+++ Records shown +++

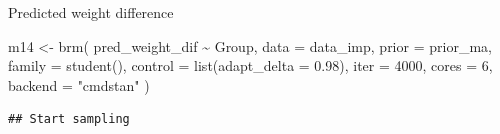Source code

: \documentclass[
]{article}
\newenvironment{Shaded}{\begin{snugshade}}{\end{snugshade}}
\newcommand{\AttributeTok}[1]{\textcolor[rgb]{0.77,0.63,0.00}{#1}}
\newcommand{\CommentTok}[1]{\textcolor[rgb]{0.56,0.35,0.01}{\textit{#1}}}
\newcommand{\DecValTok}[1]{\textcolor[rgb]{0.00,0.00,0.81}{#1}}
\newcommand{\FloatTok}[1]{\textcolor[rgb]{0.00,0.00,0.81}{#1}}
\newcommand{\FunctionTok}[1]{\textcolor[rgb]{0.00,0.00,0.00}{#1}}
\newcommand{\NormalTok}[1]{#1}
\newcommand{\OtherTok}[1]{\textcolor[rgb]{0.56,0.35,0.01}{#1}}
\newcommand{\SpecialCharTok}[1]{\textcolor[rgb]{0.00,0.00,0.00}{#1}}
\newcommand{\StringTok}[1]{\textcolor[rgb]{0.31,0.60,0.02}{#1}}
\begin{document}
\begin{Shaded}
\end{Shaded}

Predicted weight difference

\begin{Shaded}
\begin{Highlighting}[]
\NormalTok{m14 }\OtherTok{\textless{}{-}} \FunctionTok{brm}\NormalTok{(}
\NormalTok{  pred\_weight\_dif }\SpecialCharTok{\textasciitilde{}}\NormalTok{ Group,}
  \AttributeTok{data =}\NormalTok{ data\_imp, }
  \AttributeTok{prior =}\NormalTok{ prior\_ma,}
  \AttributeTok{family =} \FunctionTok{student}\NormalTok{(),}
  \AttributeTok{control =} \FunctionTok{list}\NormalTok{(}\AttributeTok{adapt\_delta =} \FloatTok{0.98}\NormalTok{),}
  \AttributeTok{iter =} \DecValTok{4000}\NormalTok{,}
  \AttributeTok{cores =} \DecValTok{6}\NormalTok{,}
  \AttributeTok{backend =} \StringTok{"cmdstan"}
\NormalTok{)}
\end{Highlighting}
\end{Shaded}

\begin{verbatim}
## Start sampling
\end{verbatim}
\end{document}
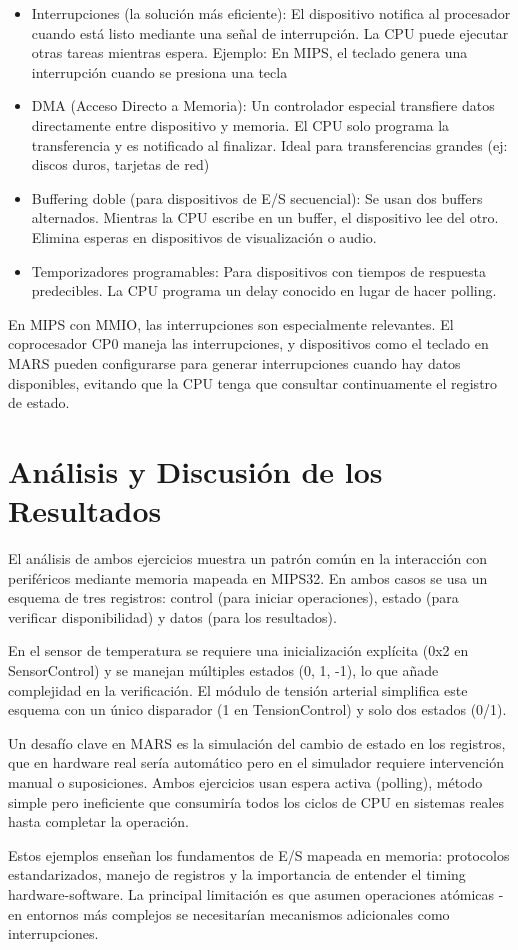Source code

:\documentclass{article}
\begin{document}
\begin{itemize}
\item Interrupciones (la solución más eficiente): El dispositivo notifica al procesador cuando está listo mediante una señal de interrupción. La CPU puede ejecutar otras tareas mientras espera. Ejemplo: En MIPS, el teclado genera una interrupción cuando se presiona una tecla
\item DMA (Acceso Directo a Memoria): Un controlador especial transfiere datos directamente entre dispositivo y memoria. El CPU solo programa la transferencia y es notificado al finalizar. Ideal para transferencias grandes (ej: discos duros, tarjetas de red)
\item Buffering doble (para dispositivos de E/S secuencial): Se usan dos buffers alternados. Mientras la CPU escribe en un buffer, el dispositivo lee del otro. Elimina esperas en dispositivos de visualización o audio.
\item Temporizadores programables: Para dispositivos con tiempos de respuesta predecibles. La CPU programa un delay conocido en lugar de hacer polling.
\end{itemize}

En MIPS con MMIO, las interrupciones son especialmente relevantes. El coprocesador CP0 maneja las interrupciones, y dispositivos como el teclado en MARS pueden configurarse para generar interrupciones cuando hay datos disponibles, evitando que la CPU tenga que consultar continuamente el registro de estado.

\section{Análisis y Discusión de los Resultados}

El análisis de ambos ejercicios muestra un patrón común en la interacción con periféricos mediante memoria mapeada en MIPS32. En ambos casos se usa un esquema de tres registros: control (para iniciar operaciones), estado (para verificar disponibilidad) y datos (para los resultados).\newline

En el sensor de temperatura se requiere una inicialización explícita (0x2 en SensorControl) y se manejan múltiples estados (0, 1, -1), lo que añade complejidad en la verificación. El módulo de tensión arterial simplifica este esquema con un único disparador (1 en TensionControl) y solo dos estados (0/1).\newline

Un desafío clave en MARS es la simulación del cambio de estado en los registros, que en hardware real sería automático pero en el simulador requiere intervención manual o suposiciones. Ambos ejercicios usan espera activa (polling), método simple pero ineficiente que consumiría todos los ciclos de CPU en sistemas reales hasta completar la operación.\newline

Estos ejemplos enseñan los fundamentos de E/S mapeada en memoria: protocolos estandarizados, manejo de registros y la importancia de entender el timing hardware-software. La principal limitación es que asumen operaciones atómicas - en entornos más complejos se necesitarían mecanismos adicionales como interrupciones.

\endgroup
\end{document}
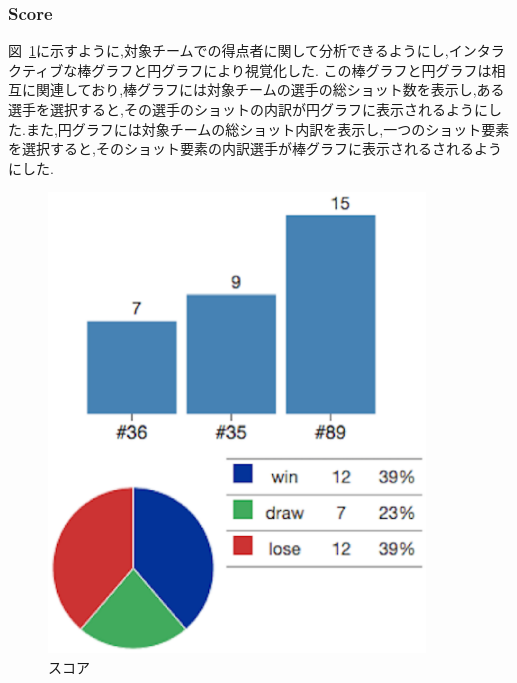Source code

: \documentclass[sotsuron]{kuee}
\begin{document}
			\subsubsection{Score}
				図~\ref{fig:score}に示すように,対象チームでの得点者に関して分析できるようにし,インタラクティブな棒グラフと円グラフにより視覚化した.
				この棒グラフと円グラフは相互に関連しており,棒グラフには対象チームの選手の総ショット数を表示し,ある選手を選択すると,その選手のショットの内訳が円グラフに表示されるようにした.また,円グラフには対象チームの総ショット内訳を表示し,一つのショット要素を選択すると,そのショット要素の内訳選手が棒グラフに表示されるされるようにした.
					\begin{figure}
						\begin{center}
							\includegraphics[width=10cm]{./eps/score.eps}
						\end{center}
						\caption{スコア}
				  		\label{fig:score}
					\end{figure}
\end{document}

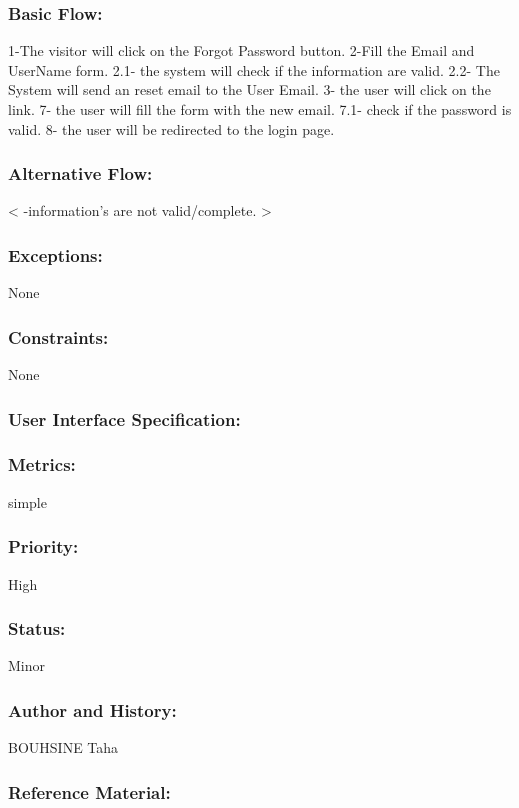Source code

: \documentclass[11pt, openany]{report}
\begin{document}
\subsubsection{Basic Flow:}
1-The visitor will click on the Forgot Password button.
2-Fill the Email and UserName form.
  2.1- the system will check if the information are valid.
  2.2- The System will send an reset email to the User Email.
3- the user will click on the link.
7- the user will fill the form with the new email.
  7.1- check if the password is valid.
8- the user will be redirected to the login page.
\subsubsection{Alternative Flow:}
< -information's are not valid/complete. >
\subsubsection{Exceptions:}
None
\subsubsection{Constraints:}
None
\subsubsection{User Interface Specification:}
\subsubsection{Metrics:}
simple
\subsubsection{Priority:}
High
\subsubsection{Status:}
Minor
\subsubsection{Author and History:}
BOUHSINE Taha
\subsubsection{Reference Material:}
\end{document}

+++

◆ **About this exercise**: Look over the records above and say, with no extra words, how many lines include "information".

◆ **Output for this task**: 2